(Action item) Your answer should be one number, the count of lines in the entries holding the word "Linux".
Provided records Block Start
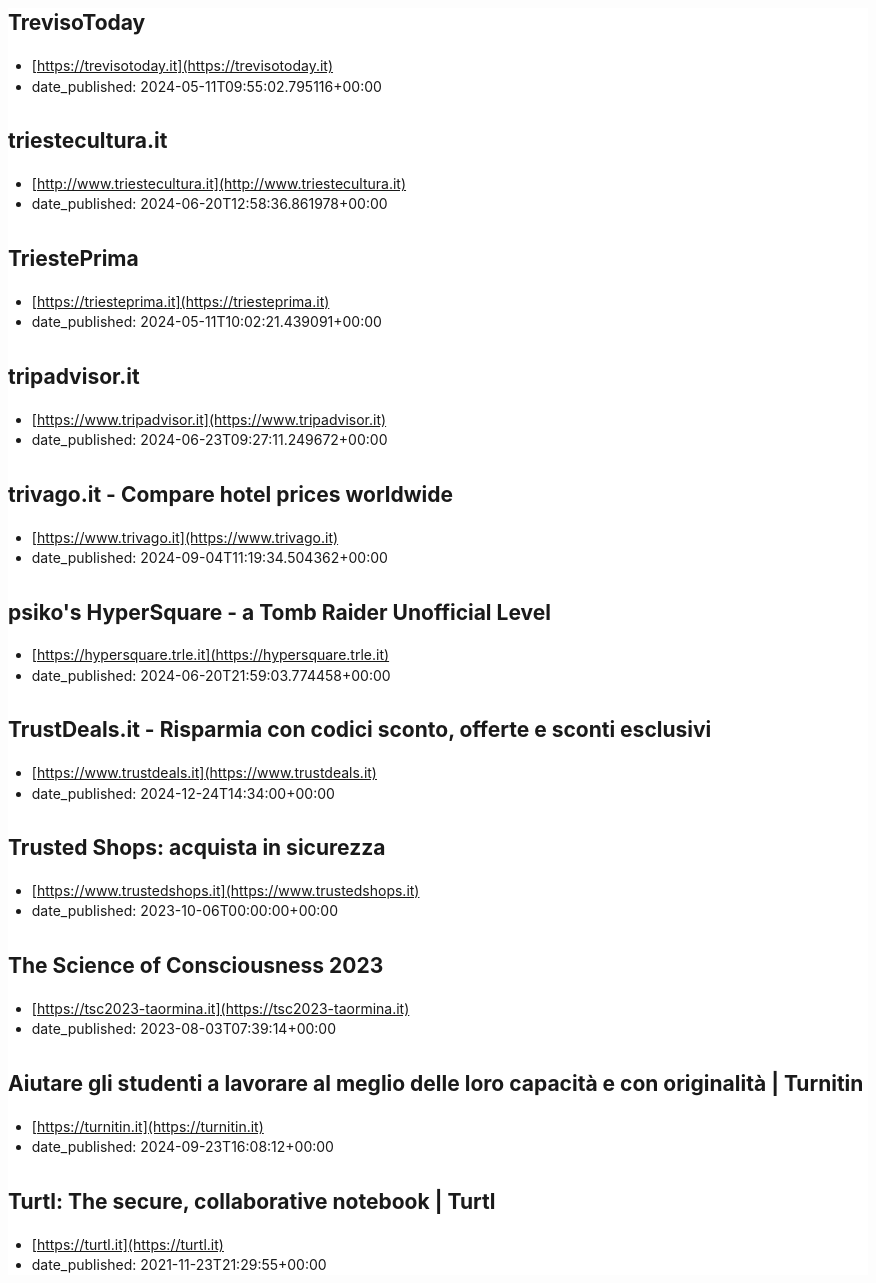  ## TrevisoToday
 - [https://trevisotoday.it](https://trevisotoday.it)
 - date_published: 2024-05-11T09:55:02.795116+00:00

 ## triestecultura.it
 - [http://www.triestecultura.it](http://www.triestecultura.it)
 - date_published: 2024-06-20T12:58:36.861978+00:00

 ## TriestePrima
 - [https://triesteprima.it](https://triesteprima.it)
 - date_published: 2024-05-11T10:02:21.439091+00:00

 ## tripadvisor.it
 - [https://www.tripadvisor.it](https://www.tripadvisor.it)
 - date_published: 2024-06-23T09:27:11.249672+00:00

 ## trivago.it - Compare hotel prices worldwide
 - [https://www.trivago.it](https://www.trivago.it)
 - date_published: 2024-09-04T11:19:34.504362+00:00

 ## psiko's HyperSquare - a Tomb Raider Unofficial Level
 - [https://hypersquare.trle.it](https://hypersquare.trle.it)
 - date_published: 2024-06-20T21:59:03.774458+00:00

 ## TrustDeals.it - Risparmia con codici sconto, offerte e sconti esclusivi
 - [https://www.trustdeals.it](https://www.trustdeals.it)
 - date_published: 2024-12-24T14:34:00+00:00

 ## Trusted Shops: acquista in sicurezza
 - [https://www.trustedshops.it](https://www.trustedshops.it)
 - date_published: 2023-10-06T00:00:00+00:00

 ## The Science of Consciousness 2023
 - [https://tsc2023-taormina.it](https://tsc2023-taormina.it)
 - date_published: 2023-08-03T07:39:14+00:00

 ## Aiutare gli studenti a lavorare al meglio delle loro capacità e con originalità | Turnitin
 - [https://turnitin.it](https://turnitin.it)
 - date_published: 2024-09-23T16:08:12+00:00

 ## Turtl: The secure, collaborative notebook | Turtl
 - [https://turtl.it](https://turtl.it)
 - date_published: 2021-11-23T21:29:55+00:00
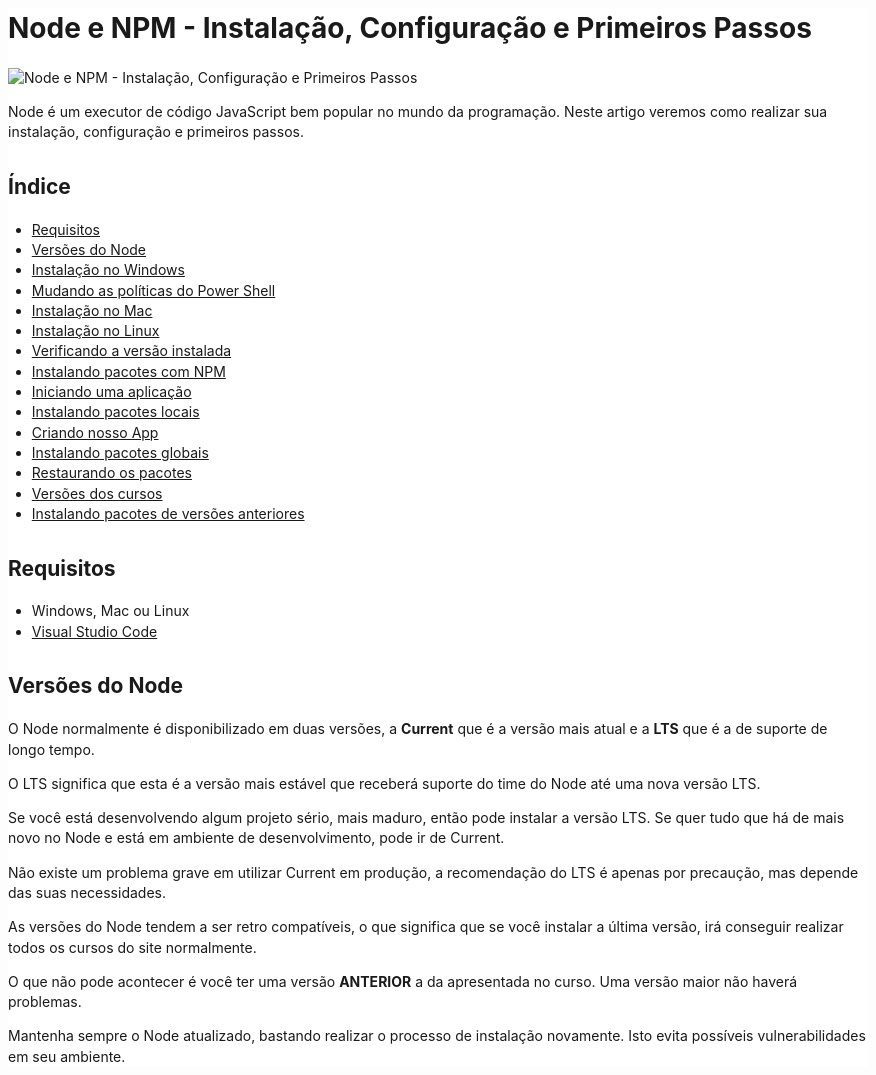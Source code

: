 Node e NPM - Instalação, Configuração e Primeiros Passos
========================================================

![Node e NPM - Instalação, Configuração e Primeiros Passos](https://baltaio.blob.core.windows.net/blog/node-npm-instalacao-configuracao-e-primeiros-passos.jpg)

Node é um executor de código JavaScript bem popular no mundo da programação. Neste artigo veremos como realizar sua instalação, configuração e primeiros passos.

Índice
------

*   [Requisitos](#requisitos)
*   [Versões do Node](#versões-do-node)
*   [Instalação no Windows](#instalação-no-windows)
*   [Mudando as políticas do Power Shell](#mudando-as-políticas-do-power-shell)
*   [Instalação no Mac](#instalação-no-mac)
*   [Instalação no Linux](#instalação-no-linux)
*   [Verificando a versão instalada](#verificando-a-versão-instalada)
*   [Instalando pacotes com NPM](#instalando-pacotes-com-npm)
*   [Iniciando uma aplicação](#iniciando-uma-aplicação)
*   [Instalando pacotes locais](#instalando-pacotes-locais)
*   [Criando nosso App](#criando-nosso-app)
*   [Instalando pacotes globais](#instalando-pacotes-globais)
*   [Restaurando os pacotes](#restaurando-os-pacotes)
*   [Versões dos cursos](#versões-dos-cursos)
*   [Instalando pacotes de versões anteriores](#instalando-pacotes-de-versões-anteriores)

Requisitos
----------

*   Windows, Mac ou Linux
*   [Visual Studio Code](https://balta.io/blog/visual-studio-code-instalacao-customizacao)

Versões do Node
---------------

O Node normalmente é disponibilizado em duas versões, a **Current** que é a versão mais atual e a **LTS** que é a de suporte de longo tempo.

O LTS significa que esta é a versão mais estável que receberá suporte do time do Node até uma nova versão LTS.

Se você está desenvolvendo algum projeto sério, mais maduro, então pode instalar a versão LTS. Se quer tudo que há de mais novo no Node e está em ambiente de desenvolvimento, pode ir de Current.

Não existe um problema grave em utilizar Current em produção, a recomendação do LTS é apenas por precaução, mas depende das suas necessidades.

As versões do Node tendem a ser retro compatíveis, o que significa que se você instalar a última versão, irá conseguir realizar todos os cursos do site normalmente.

O que não pode acontecer é você ter uma versão **ANTERIOR** a da apresentada no curso. Uma versão maior não haverá problemas.

Mantenha sempre o Node atualizado, bastando realizar o processo de instalação novamente. Isto evita possíveis vulnerabilidades em seu ambiente.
Provided records Block End
(Answer to the exercise) 2